Semmelweis fue un destacado obstetra que con 28 años, en 1846, fue nombrado asistente del reconocido profesor Klein en una de las maternidades más famosas de Austria, la del Hospicio General de Viena. El joven especialista húngaro estaba entonces muy preocupado porque había descubierto que las mujeres que daban a luz en casa tenían mucho mejor supervivencia que las que acudían al hospital. Morían un 30% de las parturientas y en algunas salas hasta el 96%. Todas por igual causa, la fiebre puerperal que sigue al parto.
En su afán por saber qué estaba pasando, descubrió que las áreas donde se registraba mayor mortalidad eran las visitadas por los estudiantes. Los alumnos, según vio, atendían a las mujeres justo después de asistir a las sesiones de medicina forense en el pabellón de Anatomía. No había evidencia científica, pero para Semmelweis estaba claro: sus manos estaban infectadas.
La prueba definitiva de lo que estaba buscando la logró el día que asistió a la muerte de uno de sus colegas, debida a una infección generalizada. La víctima se había cortado con un bisturí usado en una autopsia y a Semmelweis se le encendió la bombilla. Colocó delante de su quirófano un lavabo con agua y un potente desinfectante (una solución de cloruro cálcico) y obligó a médicos y estudiantes a lavarse las manos para entrar a sus quirófanos. ¿Qué ocurrió? Lo esperado. Las muertes cayeron por debajo del 1%.

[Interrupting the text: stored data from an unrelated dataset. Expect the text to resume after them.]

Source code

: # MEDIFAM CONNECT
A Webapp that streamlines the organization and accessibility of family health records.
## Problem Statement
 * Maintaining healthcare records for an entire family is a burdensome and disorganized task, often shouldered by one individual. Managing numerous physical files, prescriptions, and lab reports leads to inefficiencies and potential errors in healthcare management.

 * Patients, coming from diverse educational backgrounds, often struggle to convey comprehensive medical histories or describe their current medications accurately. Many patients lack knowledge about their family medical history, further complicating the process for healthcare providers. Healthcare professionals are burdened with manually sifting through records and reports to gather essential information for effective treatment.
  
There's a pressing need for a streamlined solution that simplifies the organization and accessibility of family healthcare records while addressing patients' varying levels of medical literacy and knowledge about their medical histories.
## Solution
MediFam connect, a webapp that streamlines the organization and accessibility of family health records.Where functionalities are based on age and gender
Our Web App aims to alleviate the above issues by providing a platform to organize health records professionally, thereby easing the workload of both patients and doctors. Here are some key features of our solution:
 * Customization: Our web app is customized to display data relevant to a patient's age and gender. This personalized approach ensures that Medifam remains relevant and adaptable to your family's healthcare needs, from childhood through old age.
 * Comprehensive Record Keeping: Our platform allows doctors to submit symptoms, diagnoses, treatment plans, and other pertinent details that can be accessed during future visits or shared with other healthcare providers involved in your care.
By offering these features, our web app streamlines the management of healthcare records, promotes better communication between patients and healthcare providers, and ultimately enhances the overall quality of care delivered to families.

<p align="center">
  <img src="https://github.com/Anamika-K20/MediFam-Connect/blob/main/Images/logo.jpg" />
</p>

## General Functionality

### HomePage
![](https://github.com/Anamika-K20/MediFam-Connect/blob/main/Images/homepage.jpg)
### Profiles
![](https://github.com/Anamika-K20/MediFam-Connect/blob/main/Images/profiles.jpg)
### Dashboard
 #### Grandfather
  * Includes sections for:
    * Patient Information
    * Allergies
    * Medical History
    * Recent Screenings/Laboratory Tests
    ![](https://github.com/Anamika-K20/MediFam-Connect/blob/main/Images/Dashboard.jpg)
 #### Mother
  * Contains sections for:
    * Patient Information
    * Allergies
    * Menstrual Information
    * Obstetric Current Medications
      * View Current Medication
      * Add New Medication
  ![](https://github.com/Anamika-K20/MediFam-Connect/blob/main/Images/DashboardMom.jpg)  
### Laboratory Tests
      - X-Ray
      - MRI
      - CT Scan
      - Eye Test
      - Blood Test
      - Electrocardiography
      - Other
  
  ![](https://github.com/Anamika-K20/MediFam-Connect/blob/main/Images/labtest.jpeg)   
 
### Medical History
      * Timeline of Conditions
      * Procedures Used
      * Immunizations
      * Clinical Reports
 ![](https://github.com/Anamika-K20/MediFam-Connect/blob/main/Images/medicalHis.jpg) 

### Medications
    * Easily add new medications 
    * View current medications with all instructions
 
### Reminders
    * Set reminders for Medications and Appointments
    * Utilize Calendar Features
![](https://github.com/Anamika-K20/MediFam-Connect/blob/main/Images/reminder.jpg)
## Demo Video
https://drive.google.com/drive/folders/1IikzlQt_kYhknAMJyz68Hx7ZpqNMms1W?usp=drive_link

Calvario, mendicidad y muerte
A Klein no le hizo gracia el asunto y se ocupó personalmente de poner
en contra de su compañero a toda la profesión médica, hasta que logró
su destierro. ¿Quién era ese chaval nuevo para poner en entredicho la
profesionalidad de nada menos que de los médicos? Las mujeres, según la
profesión médica de la época, no podían morirse infectadas por las manos
de un galeno, ¡habrase visto!, sino por su propia debilidad, una dieta
inadecuada, emanaciones fétidas de suelos y aguas impuras (miasmas) o
por el influjo de la luna... pero ¿por unas manos sucias?Semmelweis vivió como un mendigo hasta que otro profesional le descubrió muerto de hambre en las calles de Budapest y le facilitó un nuevo empleo en un hospital de la ciudad. La historia se repitió. Al final de sus días, el especialista tuvo que ser asistido en un psiquiátrico, víctima de una sepsis, una infección generalizada, el mal al que había tratado de combatir durante toda su vida.
Cuenta la leyenda que aprovechó un permiso para demostrar su certeza y que se infectó a propósito, con material contaminado procedente de una autopsia. Aún así nadie le creyó hasta 15 años después de su muerte, cuando un francés, Louis Pasteur, comenzó a hablar de microbios. Entonces todos lo vieron: efectivamente, Semmelweis tenía razón. "El salvador de las madres, el hombre al que en otro tiempo llamaron asesino, murió de lo que quería curar", afirma Benedek Varga, director del museo Semmelweis de Budapest, que colabora con la Unesco en la organización del año dedicado al notable médico húngaro.